Let $S$ be a noetherian scheme. Let $V,W$ be vector bundles on $S$. There is a canonical isomorphism of line bundles $$ {\rm det}(V\otimes W)\cong{\rm det}(V)^{\otimes{\rm rk}(W)}\otimes{\rm det}(W)^{\otimes{{\rm rk} V}}\,\,\,\,(\ast) $$ which is invariant under any base change. See eg

for this. There are similar identities for other tensor operations, eg $$ {\rm det}(\Lambda^2(W))\cong{\rm det}(W)^{\otimes({\rm rk}(W)-1)} $$

My question is: are there similar identities for perfect complexes in place of $V,W$ ?

Recall that an object in the derived category of ${\cal O}_S$-modules is called perfect if is Zariski locally isomorphic to a bounded complex of vector bundles.

One can show that if $V^\bullet$ and $W^\bullet$ are bounded complexes of vector bundles (on all of $S$) then there is an isomorphism $$ {\rm det}(V^\bullet\otimes W^\bullet)\cong{\rm det}(V^\bullet)^{\otimes{\rm rk}(W^\bullet)}\otimes{\rm det}(W^\bullet)^{\otimes{{\rm rk}(V^{\bullet})}}\,\,\,\,(\ast\ast) $$ where now ${\rm det}(\cdot)$ is the Knudsen-Mumford determinant of perfect complexes. This follows from identity $(\ast)$. However the isomorphism is not canonical. In other words, I don't know how to construct an isomorphism $(\ast\ast)$, which is functorial for isomorphisms in the derived category (or more concretely, for quasi-isomorphisms of bounded complexes of vector bundles on $S$). In particular, I don't know whether there is an isomorphism $(\ast\ast)$ (even a non canonical one) when $V^\bullet$ and $W^\bullet$ are only assumed to be perfect.

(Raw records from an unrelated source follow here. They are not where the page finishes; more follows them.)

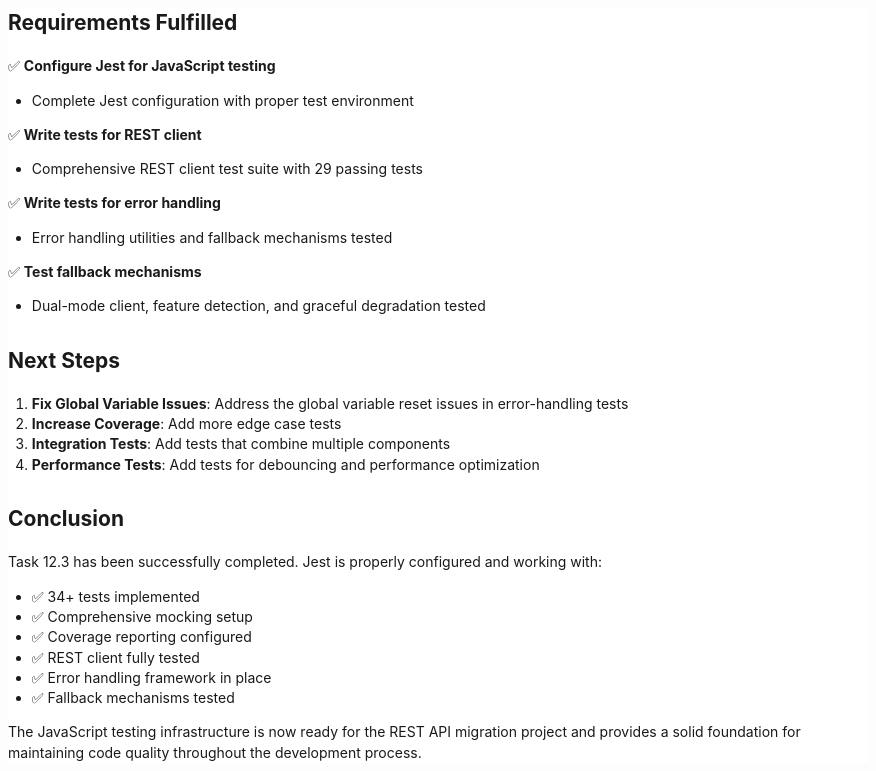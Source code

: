 ## Requirements Fulfilled

✅ **Configure Jest for JavaScript testing**
- Complete Jest configuration with proper test environment

✅ **Write tests for REST client**
- Comprehensive REST client test suite with 29 passing tests

✅ **Write tests for error handling**
- Error handling utilities and fallback mechanisms tested

✅ **Test fallback mechanisms**
- Dual-mode client, feature detection, and graceful degradation tested

## Next Steps

1. **Fix Global Variable Issues**: Address the global variable reset issues in error-handling tests
2. **Increase Coverage**: Add more edge case tests
3. **Integration Tests**: Add tests that combine multiple components
4. **Performance Tests**: Add tests for debouncing and performance optimization

## Conclusion

Task 12.3 has been successfully completed. Jest is properly configured and working with:
- ✅ 34+ tests implemented
- ✅ Comprehensive mocking setup
- ✅ Coverage reporting configured
- ✅ REST client fully tested
- ✅ Error handling framework in place
- ✅ Fallback mechanisms tested

The JavaScript testing infrastructure is now ready for the REST API migration project and provides a solid foundation for maintaining code quality throughout the development process.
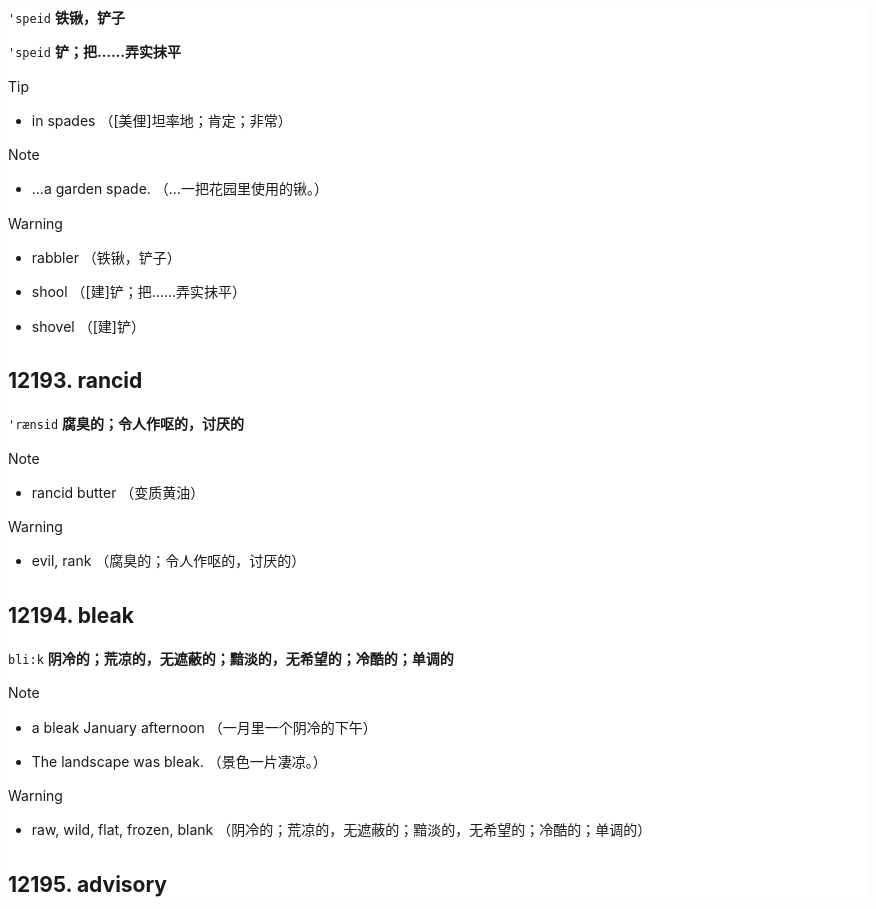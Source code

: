 `'speid`  **铁锹，铲子**

`'speid`  **铲；把……弄实抹平**

> [!TIP]
>
> - in spades （[美俚]坦率地；肯定；非常）
>

> [!NOTE]
>
> - ...a garden spade. （…一把花园里使用的锹。）
>

> [!WARNING]
>
> - rabbler （铁锹，铲子）
>
> - shool （[建]铲；把……弄实抹平）
>
> - shovel （[建]铲）
>

## 12193. rancid

`'rænsid`  **腐臭的；令人作呕的，讨厌的**

> [!NOTE]
>
> - rancid butter （变质黄油）
>

> [!WARNING]
>
> - evil, rank （腐臭的；令人作呕的，讨厌的）
>

## 12194. bleak

`bli:k`  **阴冷的；荒凉的，无遮蔽的；黯淡的，无希望的；冷酷的；单调的**

> [!NOTE]
>
> - a bleak January afternoon （一月里一个阴冷的下午）
>
> - The landscape was bleak. （景色一片凄凉。）
>

> [!WARNING]
>
> - raw, wild, flat, frozen, blank （阴冷的；荒凉的，无遮蔽的；黯淡的，无希望的；冷酷的；单调的）
>

## 12195. advisory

I would be grateful if anyone could share ideas, or direct me to references on this kind of problem. I am aware of Deligne's work on Picard categories and axiomatic descriptions of determinants but this seems to be of little help. One could try to prove an identity like $(\ast\ast)$ by showing that both sides satisfy the axiomatic properties of determinants (fixing $V^\bullet$ or $W^\bullet$) but such a verification seems difficult and tedious. Another way to proceed might be to write down an isomorphism $(\ast\ast)$ applying $(\ast)$ term by term and to verify functoriality for quasi-isomorphisms directly on the definition of the functoriality of the Knudsen-Mumford determinant but this again is difficult because this functoriality is defined in a very indirect way (see proof of Th. 1 in the paper of Knudsen-Mumford https://www.mscand.dk/article/view/11642 or

How to write down the determinant of a quasi-isomorphism?

). One would expect all the determinantal identities that are valid for vector bundles to be valid automatically for perfect complexes. There should be a way to show this.